Exploring the highlights of the Senhance® Robotic System, the eye-tracking 3D visualisation is specific to the system, allowing surgeons to have a detailed, self-managed view of the surgical site. This enhanced visualisation helps in precise manoeuvring and better identification of anatomical structures. This becomes crucial when the surgical site might face an unclear situation and an AE. The Senhance® Robotic System further offers surgeons great agility and range of motion, as the robotic arms can mimic the movements of the surgeon's hands with increased precision. This is particularly advantageous in complex procedures involving delicate tissues. Lastly, the Senhance® Robotic System provides haptic feedback, allowing surgeons to feel a sense of touch during the procedure. This feature enhances the surgeon's ability to assess tissue characteristics and manipulate instruments more effectively. These factors collectively suggest that ambiguous situations are more effectively managed, and the surgeon maintains greater control throughout the procedure. Therefore, discussing AEs, especially intraoperative ones, is important in this context. Overall, 6.8% of the cases reported AEs. 95.8% were postoperative complications, while only one complication occurred during surgery (bladder rupture). This significantly emphasises the precise control maintained throughout the procedure. Important to emphasise is that the AEs were, in the majority of cases (23 cases, 6.5%, 95,6% of all AEs), unrelated to the robotic system and thus general AEs in the context of colorectal surgery but not for the Senhance® Robotic System. Only a minority (0.3%) were judged, possibly related to the system. These results are showing big improvement as initial findings with the Senhance® Robotic System by Spinelli and colleagues report a postoperative AEs rate of 35.5% [4]. The Da Vinci System (Intuitive Surgical, Inc., Sunnyvale, CA, USA) has also been investigated multiple times for adverse events. A study by Kim and colleagues reported an adverse event rate of 12% (6 cases) [26]. Meanwhile, a large-scale study by Huang and colleagues found a postoperative complication rate of 8.8% over five years [27]. Since we included both intraoperative and postoperative adverse events in our overall complication rate, the results are very favorable for demonstrating safey with the Senhance® Robotic System.

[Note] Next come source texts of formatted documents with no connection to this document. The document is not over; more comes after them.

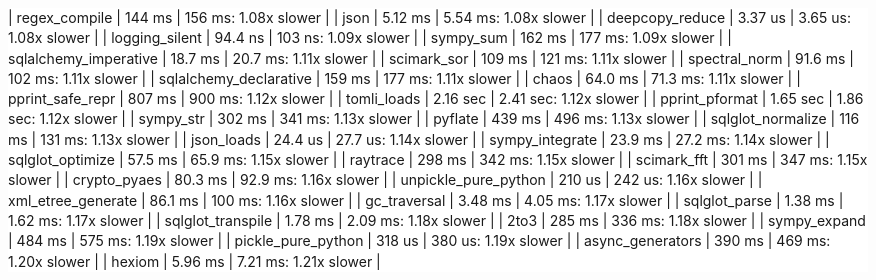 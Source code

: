 | regex_compile              | 144 ms                                                       | 156 ms: 1.08x slower                                                                   |
| json                       | 5.12 ms                                                      | 5.54 ms: 1.08x slower                                                                  |
| deepcopy_reduce            | 3.37 us                                                      | 3.65 us: 1.08x slower                                                                  |
| logging_silent             | 94.4 ns                                                      | 103 ns: 1.09x slower                                                                   |
| sympy_sum                  | 162 ms                                                       | 177 ms: 1.09x slower                                                                   |
| sqlalchemy_imperative      | 18.7 ms                                                      | 20.7 ms: 1.11x slower                                                                  |
| scimark_sor                | 109 ms                                                       | 121 ms: 1.11x slower                                                                   |
| spectral_norm              | 91.6 ms                                                      | 102 ms: 1.11x slower                                                                   |
| sqlalchemy_declarative     | 159 ms                                                       | 177 ms: 1.11x slower                                                                   |
| chaos                      | 64.0 ms                                                      | 71.3 ms: 1.11x slower                                                                  |
| pprint_safe_repr           | 807 ms                                                       | 900 ms: 1.12x slower                                                                   |
| tomli_loads                | 2.16 sec                                                     | 2.41 sec: 1.12x slower                                                                 |
| pprint_pformat             | 1.65 sec                                                     | 1.86 sec: 1.12x slower                                                                 |
| sympy_str                  | 302 ms                                                       | 341 ms: 1.13x slower                                                                   |
| pyflate                    | 439 ms                                                       | 496 ms: 1.13x slower                                                                   |
| sqlglot_normalize          | 116 ms                                                       | 131 ms: 1.13x slower                                                                   |
| json_loads                 | 24.4 us                                                      | 27.7 us: 1.14x slower                                                                  |
| sympy_integrate            | 23.9 ms                                                      | 27.2 ms: 1.14x slower                                                                  |
| sqlglot_optimize           | 57.5 ms                                                      | 65.9 ms: 1.15x slower                                                                  |
| raytrace                   | 298 ms                                                       | 342 ms: 1.15x slower                                                                   |
| scimark_fft                | 301 ms                                                       | 347 ms: 1.15x slower                                                                   |
| crypto_pyaes               | 80.3 ms                                                      | 92.9 ms: 1.16x slower                                                                  |
| unpickle_pure_python       | 210 us                                                       | 242 us: 1.16x slower                                                                   |
| xml_etree_generate         | 86.1 ms                                                      | 100 ms: 1.16x slower                                                                   |
| gc_traversal               | 3.48 ms                                                      | 4.05 ms: 1.17x slower                                                                  |
| sqlglot_parse              | 1.38 ms                                                      | 1.62 ms: 1.17x slower                                                                  |
| sqlglot_transpile          | 1.78 ms                                                      | 2.09 ms: 1.18x slower                                                                  |
| 2to3                       | 285 ms                                                       | 336 ms: 1.18x slower                                                                   |
| sympy_expand               | 484 ms                                                       | 575 ms: 1.19x slower                                                                   |
| pickle_pure_python         | 318 us                                                       | 380 us: 1.19x slower                                                                   |
| async_generators           | 390 ms                                                       | 469 ms: 1.20x slower                                                                   |
| hexiom                     | 5.96 ms                                                      | 7.21 ms: 1.21x slower                                                                  |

Finally, Robotic-assisted surgery is a minimally invasive approach involving small incisions through which the robotic arms are inserted with surgical instruments and a camera. Typically, this method yields smaller scars, decreased blood loss, diminished pain, and faster recovery times when contrasted with open surgery [28]. This can be underlined by our results presenting minimal pain on the postoperative day one and a significant reduction of pain on the day of discharge. The reported pain was adequately managed with standard WHO pain medication and did not differ between our study centers. Regarding blood loss, respective recordings further support the minimal blood loss during robotic surgery. These aspects are, however, not specific to the Senhance® Robotic System but could also be found similarly in laparoscopic surgery [29].